» **Task to carry out**
Could you copy every line of the data that contains "information"?
[[ Data extracts, beginning ]]
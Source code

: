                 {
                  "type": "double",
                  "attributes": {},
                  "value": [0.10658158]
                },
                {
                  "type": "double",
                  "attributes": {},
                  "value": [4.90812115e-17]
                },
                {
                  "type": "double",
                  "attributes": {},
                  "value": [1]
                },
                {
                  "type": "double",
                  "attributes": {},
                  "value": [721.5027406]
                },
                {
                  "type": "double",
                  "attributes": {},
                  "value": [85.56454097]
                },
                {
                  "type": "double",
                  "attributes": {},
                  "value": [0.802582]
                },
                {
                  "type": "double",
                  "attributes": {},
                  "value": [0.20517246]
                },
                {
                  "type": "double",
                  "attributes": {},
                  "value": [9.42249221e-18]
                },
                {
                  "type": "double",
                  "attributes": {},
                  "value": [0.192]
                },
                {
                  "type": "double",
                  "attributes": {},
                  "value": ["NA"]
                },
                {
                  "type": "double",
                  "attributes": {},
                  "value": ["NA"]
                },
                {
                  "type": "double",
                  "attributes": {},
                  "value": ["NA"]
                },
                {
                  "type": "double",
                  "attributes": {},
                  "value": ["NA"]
[[ Data extracts, end ]]
[[ Data extracts, beginning ]]
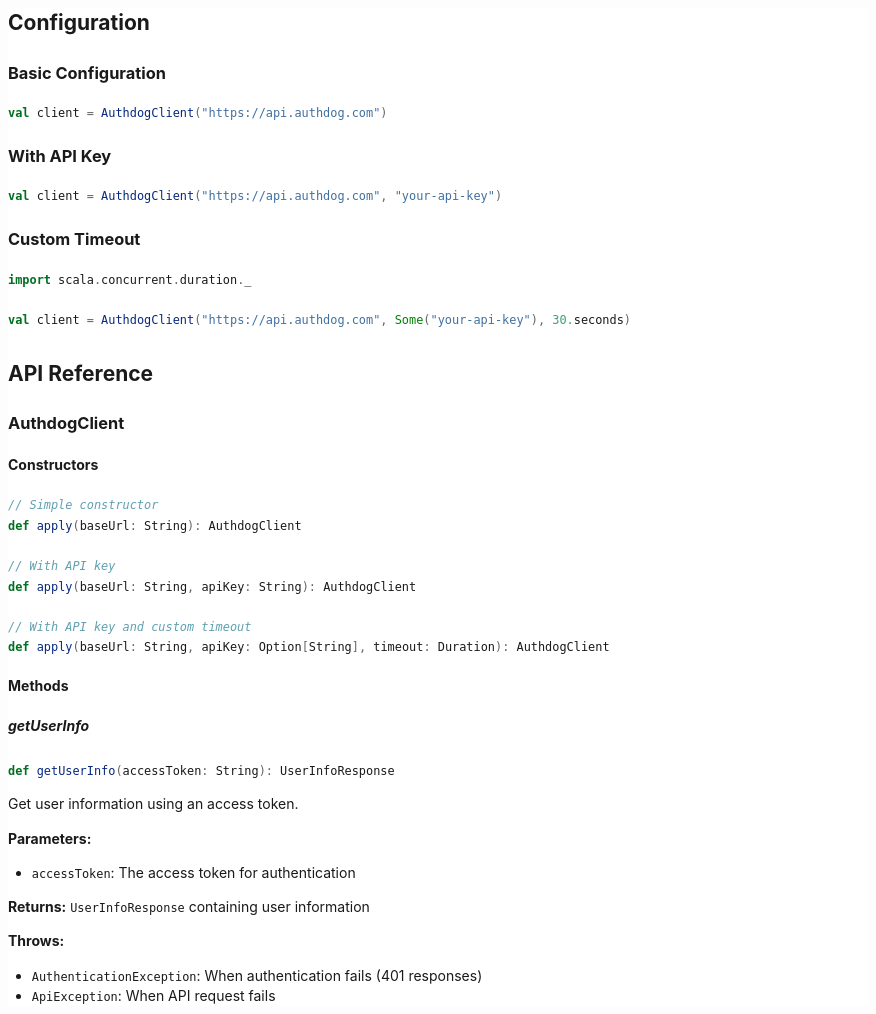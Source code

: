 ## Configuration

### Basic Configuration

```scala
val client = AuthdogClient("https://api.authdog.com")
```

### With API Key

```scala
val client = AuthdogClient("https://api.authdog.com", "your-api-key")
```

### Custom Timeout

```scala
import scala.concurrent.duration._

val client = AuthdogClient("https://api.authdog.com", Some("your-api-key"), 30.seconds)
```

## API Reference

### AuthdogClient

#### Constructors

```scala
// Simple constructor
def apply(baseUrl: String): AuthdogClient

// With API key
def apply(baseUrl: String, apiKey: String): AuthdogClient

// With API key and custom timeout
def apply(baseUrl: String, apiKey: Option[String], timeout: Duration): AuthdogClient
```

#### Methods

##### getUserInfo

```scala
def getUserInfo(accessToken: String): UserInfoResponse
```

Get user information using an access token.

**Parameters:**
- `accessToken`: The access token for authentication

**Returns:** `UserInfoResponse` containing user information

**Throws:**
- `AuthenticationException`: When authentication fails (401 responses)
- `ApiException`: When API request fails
[[ Data extracts, end ]]
» **Written solution**
Get user information using an access token.
**Returns:** `UserInfoResponse` containing user information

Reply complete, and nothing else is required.